Hoover liked to think he was erect at all times. Hoover had the goods on Kennedy since he'd been bugging his numerous dalliances with the likes of Marilyn Monroe, mafia-moll Judith Campbell Exner, and the entire chorus line of the Broadway musical The Pajama Game, just to name a few. I'm not saying he had anything to do with JFK's death, but after the assassination, Hoover was once again the “biggest stick” in Washington.
Kennedy's successor, the appropriately named Lyndon “Johnson” (despite possessing a Texas sized post-hole pounder of his own that was nothing to sneeze at), didn't pose as much of a threat to Hoover because most of President Johnson's amorous affections were directed toward livestock.
Another of Hoover's big obsessions was the Reverend Martin Luther King, a “church” leader, as well as a notoriously well-endowed, serial womanizer, and Hoover (who had a pathological horror of sexual relations with women) loathed him. Again, he was consumed with jealousy and used the FBI to make King's life miserable. With King out of the way, it was mate and checkmate for Jane Edgar Hoover!

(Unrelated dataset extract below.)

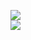 [![](https://img.shields.io/badge/Made%20With-Github%20Spray-lightgrey.svg?style=for-the-badge&logo=github)](https://github.com/Annihil/github-spray#3551)  
[![](https://i.imgur.com/2DrTn0Z.gif)](https://github.com/Annihil/github-spray)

Hoover was finally done-in when G. Gordon Liddy, a member of tricky “Dick” Nixon's notorious “Plumbers” unit trained a killer-suicide squad of rabid gerbils and sent them to J. as a present. He died a painful and embarrassing death at Roy Cohn's townhouse later that evening during a “party.” His demise was officially ruled a heart attack, but the unfortunate gerbils were never heard from again.